Nearly half of New Mexico's Latino high school graduates took an AP course last year. Of those students, 43 percent scored a 3 or higher on the college entrance exam – the highest percentage in the country.
The figure below illustrates what is pretty remarkable about New Mexico’s achievement compared to other states with large Latino populations.
In 2013, 53.3 percent of New Mexico’s high school graduates were Latino, of those students 46.7 percent took the AP exam with a large percentage of them passing the test and earning college credit. If you compare those numbers to other states with a high Latino populations like Texas, you see a much bigger gap between the Latino students taking AP exams and those passing the AP.
“There’s been a really effective set of strategies to promote the value of advance placement coursework to Hispanic parents,” Trevor Packer, Senior Vice President, AP and Instruction at the College Board told Fusion in a phone interview.
“What we’ve seen New Mexico doing is proactively reaching out to minority students and informing them of these AP opportunities and encouraging them to take them,” Packer went on to say.
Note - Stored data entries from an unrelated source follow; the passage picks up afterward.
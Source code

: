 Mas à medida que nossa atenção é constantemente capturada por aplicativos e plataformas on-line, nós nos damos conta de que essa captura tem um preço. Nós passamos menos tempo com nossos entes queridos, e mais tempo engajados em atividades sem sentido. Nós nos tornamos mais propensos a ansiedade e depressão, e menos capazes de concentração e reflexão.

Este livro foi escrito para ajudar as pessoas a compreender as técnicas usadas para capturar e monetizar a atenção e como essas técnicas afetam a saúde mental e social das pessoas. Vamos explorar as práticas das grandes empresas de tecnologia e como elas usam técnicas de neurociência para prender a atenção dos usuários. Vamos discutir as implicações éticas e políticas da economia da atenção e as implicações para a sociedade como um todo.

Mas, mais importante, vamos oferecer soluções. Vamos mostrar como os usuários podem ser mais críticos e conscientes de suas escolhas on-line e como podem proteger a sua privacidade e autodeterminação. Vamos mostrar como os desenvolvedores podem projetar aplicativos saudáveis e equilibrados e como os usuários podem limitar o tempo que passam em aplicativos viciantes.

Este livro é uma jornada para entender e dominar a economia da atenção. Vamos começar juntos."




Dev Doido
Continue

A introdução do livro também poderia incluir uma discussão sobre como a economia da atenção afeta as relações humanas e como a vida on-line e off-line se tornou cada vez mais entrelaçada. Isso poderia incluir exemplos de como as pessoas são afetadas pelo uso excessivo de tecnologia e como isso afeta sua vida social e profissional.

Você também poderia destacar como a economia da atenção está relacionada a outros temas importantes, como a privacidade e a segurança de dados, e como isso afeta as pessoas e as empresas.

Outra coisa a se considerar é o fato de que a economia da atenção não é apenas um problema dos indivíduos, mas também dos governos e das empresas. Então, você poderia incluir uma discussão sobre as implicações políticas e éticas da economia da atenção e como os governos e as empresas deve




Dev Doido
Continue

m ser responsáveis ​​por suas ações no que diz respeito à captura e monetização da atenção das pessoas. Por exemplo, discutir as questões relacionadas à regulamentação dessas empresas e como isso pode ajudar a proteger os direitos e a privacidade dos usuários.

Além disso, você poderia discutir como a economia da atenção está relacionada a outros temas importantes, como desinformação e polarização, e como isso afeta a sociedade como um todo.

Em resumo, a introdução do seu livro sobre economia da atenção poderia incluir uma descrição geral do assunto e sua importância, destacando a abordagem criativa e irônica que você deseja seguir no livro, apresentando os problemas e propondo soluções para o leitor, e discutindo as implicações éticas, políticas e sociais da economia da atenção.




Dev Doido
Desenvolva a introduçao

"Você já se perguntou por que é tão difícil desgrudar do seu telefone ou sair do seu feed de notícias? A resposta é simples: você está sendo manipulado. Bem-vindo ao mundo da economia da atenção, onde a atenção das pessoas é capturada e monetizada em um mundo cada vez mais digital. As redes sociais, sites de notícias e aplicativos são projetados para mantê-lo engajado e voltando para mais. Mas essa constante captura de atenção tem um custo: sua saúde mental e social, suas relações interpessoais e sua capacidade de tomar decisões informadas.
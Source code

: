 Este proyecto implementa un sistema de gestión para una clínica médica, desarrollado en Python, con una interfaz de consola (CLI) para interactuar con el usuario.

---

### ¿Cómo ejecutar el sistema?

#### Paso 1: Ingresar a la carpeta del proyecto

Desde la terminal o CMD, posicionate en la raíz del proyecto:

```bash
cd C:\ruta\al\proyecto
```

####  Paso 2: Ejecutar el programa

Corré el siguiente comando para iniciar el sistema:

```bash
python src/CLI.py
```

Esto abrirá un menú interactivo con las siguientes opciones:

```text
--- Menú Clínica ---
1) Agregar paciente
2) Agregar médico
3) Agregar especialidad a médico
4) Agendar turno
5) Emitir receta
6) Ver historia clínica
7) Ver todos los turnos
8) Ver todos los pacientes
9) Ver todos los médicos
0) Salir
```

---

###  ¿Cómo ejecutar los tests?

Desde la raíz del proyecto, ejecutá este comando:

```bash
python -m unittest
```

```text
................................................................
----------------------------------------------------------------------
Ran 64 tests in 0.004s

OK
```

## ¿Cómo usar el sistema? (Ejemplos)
In recent years the state launched a number of programs to help Latino and low-income students pass their AP exams. Here’s a look at some of the unprecedented programs:
1. AP materials were translated to Spanish, with the goal of increasing parental involvement.
In an unprecedented move New Mexico became the first state to partner with the College Board to translate AP course materials to Spanish. The program was so successful that other states launched similar strategies. (New Mexico also has AP materials in the Navajo.)
2. AP online course
Today if you look at the national demographics of where AP courses exist the schools least likely to have these advance programs are rural schools.
“A challenge that New Mexico faces is that there are a lot of small rural schools in the state and small schools nationwide are where it’s most challenging to set up AP programs because the funding for such schools can’t afford to have a regular teacher and an AP teacher,” explained Packer.
New Mexico has provided direct funding to train rural teachers to become AP teachers, as well as launching online courses to help students access courses that were unavailable because of their location.
3. The state launched a program in low-income areas aimed at preparing middle school students for high school AP classes.
New Mexico launched pilot programs in Pojoaque, Bernalillo, Carlsbad and Zuni to help low-income and students of color advance in AP classes when they reach high school.
4. AP Teacher stipends
AP teachers who improve student achievement from one year to the next receive a $5,000 bonus.
“In New Mexico, the Hispanic student population in AP is catching up with their representation overall,” Packer said.
To pay for these programs New Mexico Governor Susana Martinez secured $750,000 and a state grant of $1 million from the non-profit College Board.
Governor Martinez's hopes to expand the program, her new education budget includes $2 million to increase AP access and support services throughout the state.